Манифестации небольшими колоннами по нескольку тысяч человек уже расходились по своим районам. Относительно порядка на улицах уже не было сомнений: теперь уже был опыт и было несравненно больше внутренней дисциплины, организованности, внутренней силы у демократического Петербурга, чем при похоронах 23 марта. Теперь едва ли кто рискнул бы на какую-либо провокацию: она была бессмысленна.
Но в процессиях было не меньше, а еще больше участников. Вообще весь город от мала до велика, если был не на митингах, то был на улицах.
Через Марсово поле мы тихонько ехали на Дворцовую площадь, а затем к Исаакиевскому собору. На ораторских трибунах, увитых красным, иногда виднелись знакомые лица. Кто-то, издали видный, собрал большую толпу у Мариинского дворца и высоко над ней махал руками, как крыльями. А на самом дворце, через весь огромный фасад тянулась красная полоса с надписью: «Да здравствует Третий Интернационал!»
Это была резиденция и цитадель империалистского совета министров. Должно быть, Мариинский дворец попал в руки большевика – декоратора.

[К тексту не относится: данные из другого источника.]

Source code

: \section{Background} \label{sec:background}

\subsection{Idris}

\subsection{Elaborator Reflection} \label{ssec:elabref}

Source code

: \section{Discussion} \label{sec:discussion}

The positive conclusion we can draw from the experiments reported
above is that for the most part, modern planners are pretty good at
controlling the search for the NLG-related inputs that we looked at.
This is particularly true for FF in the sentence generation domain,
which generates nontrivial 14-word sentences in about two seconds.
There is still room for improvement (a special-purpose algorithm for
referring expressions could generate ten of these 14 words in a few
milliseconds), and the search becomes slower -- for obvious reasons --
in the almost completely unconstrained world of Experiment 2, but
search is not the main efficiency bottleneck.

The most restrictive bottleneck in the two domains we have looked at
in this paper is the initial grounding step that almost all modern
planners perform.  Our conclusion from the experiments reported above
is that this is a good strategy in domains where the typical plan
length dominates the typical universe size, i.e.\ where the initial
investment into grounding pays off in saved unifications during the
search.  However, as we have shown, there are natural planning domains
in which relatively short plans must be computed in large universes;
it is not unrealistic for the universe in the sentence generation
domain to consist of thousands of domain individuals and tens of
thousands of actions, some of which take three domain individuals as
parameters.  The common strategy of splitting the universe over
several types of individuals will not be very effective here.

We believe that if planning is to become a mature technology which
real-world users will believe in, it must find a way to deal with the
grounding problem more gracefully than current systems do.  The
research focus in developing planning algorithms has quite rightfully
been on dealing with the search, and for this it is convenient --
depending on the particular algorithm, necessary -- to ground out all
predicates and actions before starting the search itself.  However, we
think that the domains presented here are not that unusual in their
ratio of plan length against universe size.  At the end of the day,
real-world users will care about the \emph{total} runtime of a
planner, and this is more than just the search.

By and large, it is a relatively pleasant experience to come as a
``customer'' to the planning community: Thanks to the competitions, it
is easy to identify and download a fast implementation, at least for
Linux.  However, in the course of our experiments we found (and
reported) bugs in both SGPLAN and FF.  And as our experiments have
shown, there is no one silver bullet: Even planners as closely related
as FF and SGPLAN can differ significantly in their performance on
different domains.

Или эта дьявольская насмешка была внушена из центра, из комиссии Первого мая… Ведь немало было в революции девизов, более подходящих к почтенным физиономиям Гучкова, Милюкова и Терещенки. Но это был поистине символ «соотношения сил». Он показывал место «кабинета» – ему самому и всем желающим. Он хорошо говорил также о том, что теперь совсем не до белых перчаток и дипломатических тонкостей…
Исаакиевскую площадь пересекали, под красными знаменами, какие-то войска. Мы повернули на Морскую. Особенное впечатление произвел на меня Невский, который мы проехали от начала до конца. Нечто подобное я видел в Париже, но на наших снегах еще не видывали таких картин.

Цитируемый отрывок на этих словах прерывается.